The work proceeded smoothly with a lot of singing and laughing, despite a troublesome stump which, ignoring the shaking head that every single Malawian within earshot gave me, I brashly told the group that I could remove in a matter of minutes. Over half an hour later, with bloodied blisters from using the hoes and an ax to try to remove the offensive stump, which was not stronger than ever, I admitted defeat and went to suck on sugarcane with the rest of the group, laughing along with everyone at my own foolishness.
After conservation agriculture it was off to load and unload bricks for the new teacher house being built at the Sakata School, a useful activity which allowed us to ride on the back of a giant truck sitting atop thousands of bricks as we drove from one site to the other. Then we met up with the rest of our team and headed to Mphero Village for a ceremony commemorating the one year anniversary of the drilling of Mphero’s first successful borehole. Mphero was an extremely poor village that had always struggled with finding clean water. The villagers would often draw their water from the Naisi River, which lay beside the village. Less than a mile upstream was Naisi Prison, and every day the prison guards emptied the waste buckets from the prison into the river. As a result of this terribly polluted water, villagers were constantly suffering from diarrhea and many people, especially young children, were dying. That was until the Engineers Without Borders University of Delaware chapter, in partnership with VIP, built a well there last year, which provided the village with a constant, safe supply of water, even at the end of the dry season. We met under the shade of a large tree with the Chief and most of the village as we came back to the village as a team for the first time since the well had gone into operation last August. We listened as the Chief and the villagers thanked us and told us how life in Mphero had changed for the better since the drilling of the well. Diarrhea was gone from the village and no one was dying anymore from lack of the most basic necessity in life, a necessity that we all take for granted every day: clean water.
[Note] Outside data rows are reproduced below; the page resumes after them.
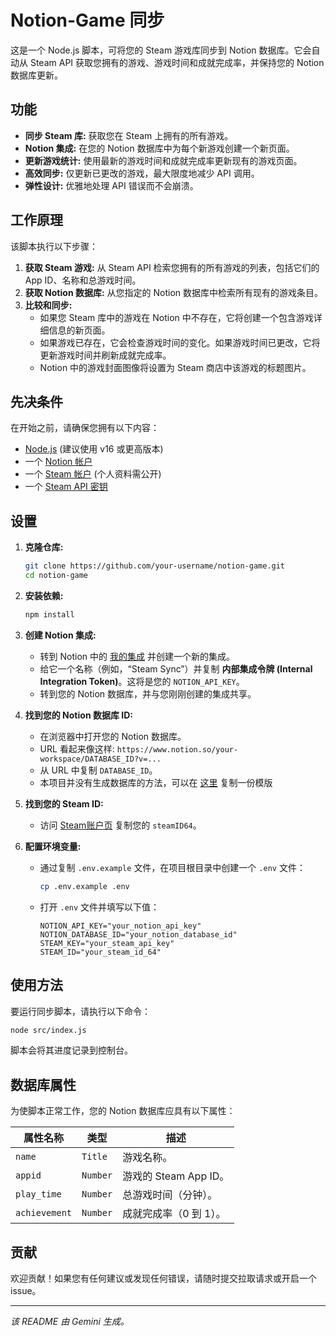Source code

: # Notion-Game 同步

这是一个 Node.js 脚本，可将您的 Steam 游戏库同步到 Notion 数据库。它会自动从 Steam API 获取您拥有的游戏、游戏时间和成就完成率，并保持您的 Notion 数据库更新。

## 功能

- **同步 Steam 库:** 获取您在 Steam 上拥有的所有游戏。
- **Notion 集成:** 在您的 Notion 数据库中为每个新游戏创建一个新页面。
- **更新游戏统计:** 使用最新的游戏时间和成就完成率更新现有的游戏页面。
- **高效同步:** 仅更新已更改的游戏，最大限度地减少 API 调用。
- **弹性设计:** 优雅地处理 API 错误而不会崩溃。

## 工作原理

该脚本执行以下步骤：

1.  **获取 Steam 游戏:** 从 Steam API 检索您拥有的所有游戏的列表，包括它们的 App ID、名称和总游戏时间。
2.  **获取 Notion 数据库:** 从您指定的 Notion 数据库中检索所有现有的游戏条目。
3.  **比较和同步:**
    *   如果您 Steam 库中的游戏在 Notion 中不存在，它将创建一个包含游戏详细信息的新页面。
    *   如果游戏已存在，它会检查游戏时间的变化。如果游戏时间已更改，它将更新游戏时间并刷新成就完成率。
    *   Notion 中的游戏封面图像将设置为 Steam 商店中该游戏的标题图片。

## 先决条件

在开始之前，请确保您拥有以下内容：

-   [Node.js](https://nodejs.org/) (建议使用 v16 或更高版本)
-   一个 [Notion 帐户](https://www.notion.so/)
-   一个 [Steam 帐户](https://store.steampowered.com/) (个人资料需公开)
-   一个 [Steam API 密钥](https://steamcommunity.com/dev/apikey)

## 设置

1.  **克隆仓库:**
    ```bash
    git clone https://github.com/your-username/notion-game.git
    cd notion-game
    ```

2.  **安装依赖:**
    ```bash
    npm install
    ```

3.  **创建 Notion 集成:**
    *   转到 Notion 中的 [我的集成](https://www.notion.so/my-integrations) 并创建一个新的集成。
    *   给它一个名称（例如，“Steam Sync”）并复制 **内部集成令牌 (Internal Integration Token)**。这将是您的 `NOTION_API_KEY`。
    *   转到您的 Notion 数据库，并与您刚刚创建的集成共享。

4.  **找到您的 Notion 数据库 ID:**
    *   在浏览器中打开您的 Notion 数据库。
    *   URL 看起来像这样: `https://www.notion.so/your-workspace/DATABASE_ID?v=...`
    *   从 URL 中复制 `DATABASE_ID`。
    *   本项目并没有生成数据库的方法，可以在 [这里](https://www.notion.so/yuecheng/245e106bbeb18007b8ddca60e5540373?v=245e106bbeb18126b268000cc1e83359&source=copy_link) 复制一份模版

5.  **找到您的 Steam ID:**
    *   访问 [Steam账户页](https://store.steampowered.com/account/) 复制您的 `steamID64`。

6.  **配置环境变量:**
    *   通过复制 `.env.example` 文件，在项目根目录中创建一个 `.env` 文件：
        ```bash
        cp .env.example .env
        ```
    *   打开 `.env` 文件并填写以下值：
        ```
        NOTION_API_KEY="your_notion_api_key"
        NOTION_DATABASE_ID="your_notion_database_id"
        STEAM_KEY="your_steam_api_key"
        STEAM_ID="your_steam_id_64"
        ```

## 使用方法

要运行同步脚本，请执行以下命令：

```bash
node src/index.js
```

脚本会将其进度记录到控制台。

## 数据库属性

为使脚本正常工作，您的 Notion 数据库应具有以下属性：

| 属性名称 | 类型 | 描述 |
| --- | --- | --- |
| `name` | `Title` | 游戏名称。 |
| `appid` | `Number` | 游戏的 Steam App ID。 |
| `play_time` | `Number` | 总游戏时间（分钟）。 |
| `achievement` | `Number` | 成就完成率（0 到 1）。 |

## 贡献

欢迎贡献！如果您有任何建议或发现任何错误，请随时提交拉取请求或开启一个 issue。

---
*该 README 由 Gemini 生成。*
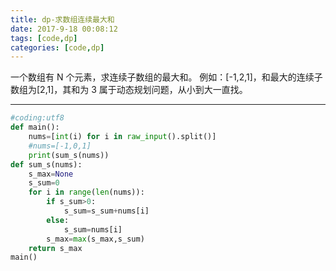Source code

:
 ```yaml
---
title: dp-求数组连续最大和
date: 2017-9-18 00:08:12
tags: [code,dp]
categories: [code,dp]
---
```


一个数组有 N 个元素，求连续子数组的最大和。 
例如：[-1,2,1]，和最大的连续子数组为[2,1]，其和为 3
属于动态规划问题，从小到大一直找。

---
```python
#coding:utf8
def main():
    nums=[int(i) for i in raw_input().split()]
    #nums=[-1,0,1]
    print(sum_s(nums))
def sum_s(nums):
    s_max=None
    s_sum=0
    for i in range(len(nums)):
        if s_sum>0:
            s_sum=s_sum+nums[i]
        else:
            s_sum=nums[i]
        s_max=max(s_max,s_sum)
    return s_max 
main()
```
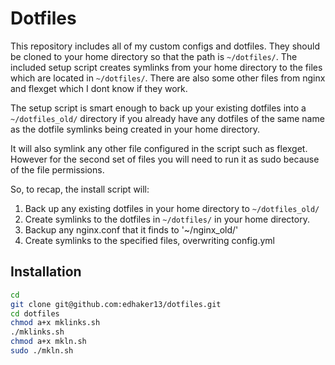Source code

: Dotfiles
========
This repository includes all of my custom configs and dotfiles.  They should be cloned to
your home directory so that the path is `~/dotfiles/`.  The included setup
script creates symlinks from your home directory to the files which are located
in `~/dotfiles/`. There are also some other files from nginx and flexget which I dont know if they work.

The setup script is smart enough to back up your existing dotfiles into a
`~/dotfiles_old/` directory if you already have any dotfiles of the same name as
the dotfile symlinks being created in your home directory.

It will also symlink any other file configured in the script such as flexget.
However for the second set of files you will need to run it as sudo because of the file permissions.

So, to recap, the install script will:

1. Back up any existing dotfiles in your home directory to `~/dotfiles_old/`
2. Create symlinks to the dotfiles in `~/dotfiles/` in your home directory.
3. Backup any nginx.conf that it finds to '~/nginx_old/'
4. Create symlinks to the specified files, overwriting config.yml

Installation
------------

``` bash
cd 
git clone git@github.com:edhaker13/dotfiles.git
cd dotfiles
chmod a+x mklinks.sh
./mklinks.sh
chmod a+x mkln.sh
sudo ./mkln.sh
```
As I sat with Jordan, Isaac Mwalabu, Syndey Chikilema and Tom in the open air bed of a VIP pickup truck, the last of the quickly sinking sun warming our faces, enjoying our Mandazi and sodas that we had picked up on the way home after celebrating with the people of Mphero, I looked up at Zomba Plateau and smiled. Life was good. I was surrounded by laughter and singing, new friends and good food, enjoying the wind whipping through my hair and waving at the people we passed, secure in the knowledge that I was working for an organization that was saving lives every day.